Berenjenas a la parmesana, receta fácil para un gratinado perfecto

Berenjenas a la parmesana recién horneadas, cubiertas de queso derretido y salsa de tomate, adornadas con hojas de albahaca fresca.

Escrito por

Sara Malave

Publicado el

3 may 2026

Índice

Las berenjenas a la parmesana son un gratinado de capas que convierte una verdura humilde en un plato redondo: berenjena bien tratada, salsa de tomate concentrada y queso fundido con borde dorado. En esta guía explico qué lleva de verdad, cómo lograr una textura firme y sabrosa, qué errores suelen arruinarlo y en qué versiones merece la pena apostar por una preparación más ligera. También te dejo una forma de servirlo con sentido en una mesa española, sin perder ese aire mediterráneo que lo hace funcionar tan bien.

Lo esencial antes de encender el horno

  • Es un plato de verduras al horno ideal como entrante, tapa o plato principal ligero.
  • La clave está en salarlas, secarlas y reducir bien la salsa antes de montar las capas.
  • La versión clásica es más intensa, pero la versión al horno funciona muy bien para el día a día.
  • El queso debe aportar sabor y fundido, no tapar la berenjena ni convertir el plato en una masa pesada.
  • Dejarlo reposar 10 a 15 minutos antes de cortar marca una diferencia real en la textura.
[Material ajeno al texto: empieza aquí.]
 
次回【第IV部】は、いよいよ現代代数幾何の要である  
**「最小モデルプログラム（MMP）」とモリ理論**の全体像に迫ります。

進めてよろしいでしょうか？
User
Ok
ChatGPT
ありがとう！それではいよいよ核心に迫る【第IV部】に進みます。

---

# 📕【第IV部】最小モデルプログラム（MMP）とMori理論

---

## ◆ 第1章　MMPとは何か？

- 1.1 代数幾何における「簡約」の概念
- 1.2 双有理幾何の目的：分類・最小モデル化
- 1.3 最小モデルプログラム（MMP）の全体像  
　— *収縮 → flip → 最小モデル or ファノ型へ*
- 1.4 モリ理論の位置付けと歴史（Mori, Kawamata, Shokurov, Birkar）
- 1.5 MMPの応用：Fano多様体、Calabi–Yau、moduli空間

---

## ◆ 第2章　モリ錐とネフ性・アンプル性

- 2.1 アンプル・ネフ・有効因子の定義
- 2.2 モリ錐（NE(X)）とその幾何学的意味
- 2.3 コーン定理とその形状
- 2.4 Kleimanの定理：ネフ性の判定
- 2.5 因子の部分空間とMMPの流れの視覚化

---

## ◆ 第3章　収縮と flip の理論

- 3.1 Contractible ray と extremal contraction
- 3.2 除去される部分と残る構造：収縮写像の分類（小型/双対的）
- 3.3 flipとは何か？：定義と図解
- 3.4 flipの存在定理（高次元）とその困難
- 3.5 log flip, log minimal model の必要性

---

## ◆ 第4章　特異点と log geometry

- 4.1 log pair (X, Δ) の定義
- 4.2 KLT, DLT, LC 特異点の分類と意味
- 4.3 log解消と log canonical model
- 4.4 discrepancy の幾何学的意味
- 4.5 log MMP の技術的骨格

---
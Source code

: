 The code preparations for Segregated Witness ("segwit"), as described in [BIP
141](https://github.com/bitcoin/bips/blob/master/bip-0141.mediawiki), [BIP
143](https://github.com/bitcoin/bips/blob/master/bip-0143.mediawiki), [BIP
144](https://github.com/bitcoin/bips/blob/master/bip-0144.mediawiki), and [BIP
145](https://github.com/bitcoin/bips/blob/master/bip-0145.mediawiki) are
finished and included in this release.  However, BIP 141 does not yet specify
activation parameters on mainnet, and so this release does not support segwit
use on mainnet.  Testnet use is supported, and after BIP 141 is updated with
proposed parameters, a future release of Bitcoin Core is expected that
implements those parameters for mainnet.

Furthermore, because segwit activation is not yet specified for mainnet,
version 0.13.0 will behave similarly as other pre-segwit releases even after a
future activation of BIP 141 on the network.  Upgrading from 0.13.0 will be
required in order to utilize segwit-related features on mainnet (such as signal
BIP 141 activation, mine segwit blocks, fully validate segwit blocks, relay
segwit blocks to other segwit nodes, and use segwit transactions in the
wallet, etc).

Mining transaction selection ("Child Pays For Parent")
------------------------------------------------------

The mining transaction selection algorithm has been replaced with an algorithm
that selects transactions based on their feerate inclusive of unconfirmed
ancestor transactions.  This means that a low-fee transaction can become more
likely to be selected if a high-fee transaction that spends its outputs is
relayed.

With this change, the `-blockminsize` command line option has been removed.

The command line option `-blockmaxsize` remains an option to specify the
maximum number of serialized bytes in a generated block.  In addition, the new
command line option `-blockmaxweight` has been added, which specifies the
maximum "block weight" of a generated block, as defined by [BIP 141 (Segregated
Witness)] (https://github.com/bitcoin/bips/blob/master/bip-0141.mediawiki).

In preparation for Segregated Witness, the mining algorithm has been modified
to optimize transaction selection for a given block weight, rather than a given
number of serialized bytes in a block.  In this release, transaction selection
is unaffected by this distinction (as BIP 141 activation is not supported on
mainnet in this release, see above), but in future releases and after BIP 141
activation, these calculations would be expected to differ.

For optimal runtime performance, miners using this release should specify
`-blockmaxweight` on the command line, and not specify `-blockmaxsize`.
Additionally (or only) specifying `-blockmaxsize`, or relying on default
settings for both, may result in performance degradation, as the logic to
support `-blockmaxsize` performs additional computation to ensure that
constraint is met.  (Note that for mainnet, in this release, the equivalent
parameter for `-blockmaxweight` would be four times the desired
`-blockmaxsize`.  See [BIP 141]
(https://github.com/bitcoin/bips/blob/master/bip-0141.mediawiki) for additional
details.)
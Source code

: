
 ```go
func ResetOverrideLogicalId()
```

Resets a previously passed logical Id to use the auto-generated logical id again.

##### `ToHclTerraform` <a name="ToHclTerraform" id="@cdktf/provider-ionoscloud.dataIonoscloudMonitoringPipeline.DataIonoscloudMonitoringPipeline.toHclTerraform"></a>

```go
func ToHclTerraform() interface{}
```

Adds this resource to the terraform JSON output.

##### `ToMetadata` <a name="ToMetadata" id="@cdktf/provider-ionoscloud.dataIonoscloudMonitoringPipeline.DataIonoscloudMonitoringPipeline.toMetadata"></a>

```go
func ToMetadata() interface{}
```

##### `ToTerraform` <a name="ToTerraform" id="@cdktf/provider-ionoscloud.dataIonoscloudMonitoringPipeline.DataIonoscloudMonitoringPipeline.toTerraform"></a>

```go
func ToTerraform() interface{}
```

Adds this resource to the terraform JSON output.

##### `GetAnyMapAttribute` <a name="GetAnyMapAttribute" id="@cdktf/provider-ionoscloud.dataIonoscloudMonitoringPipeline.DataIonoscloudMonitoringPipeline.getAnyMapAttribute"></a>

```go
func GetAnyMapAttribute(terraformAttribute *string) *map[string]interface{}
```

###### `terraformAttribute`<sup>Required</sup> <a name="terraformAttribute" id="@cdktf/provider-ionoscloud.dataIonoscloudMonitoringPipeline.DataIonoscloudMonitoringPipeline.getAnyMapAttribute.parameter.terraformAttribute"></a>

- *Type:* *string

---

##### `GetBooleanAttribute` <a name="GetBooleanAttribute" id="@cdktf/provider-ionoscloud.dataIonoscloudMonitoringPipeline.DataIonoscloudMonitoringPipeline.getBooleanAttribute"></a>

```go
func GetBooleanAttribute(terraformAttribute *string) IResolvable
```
Qué hace especial este gratinado de berenjena

No es una lasaña, aunque se le parezca en la forma de montar las capas, ni tampoco una simple berenjena con tomate y queso. Lo interesante de este plato es el equilibrio: la berenjena aporta cuerpo, el tomate da acidez y frescor, y el queso une todo con una parte láctea y salina que redondea el conjunto. Cuando ese equilibrio sale bien, el resultado tiene mucha más personalidad que la suma de sus ingredientes.

La receta es de raíz italiana y admite variantes regionales y familiares, algo que explica por qué hay versiones más fritas, otras más ligeras y otras con más o menos queso. Yo la entiendo como una receta muy mediterránea, perfecta para una cocina como la andaluza, donde el aceite de oliva, el tomate maduro y la berenjena encajan de forma natural. Por eso funciona tan bien en una comida informal, en una mesa compartida o como plato vegetal principal cuando no quieres complicarte demasiado.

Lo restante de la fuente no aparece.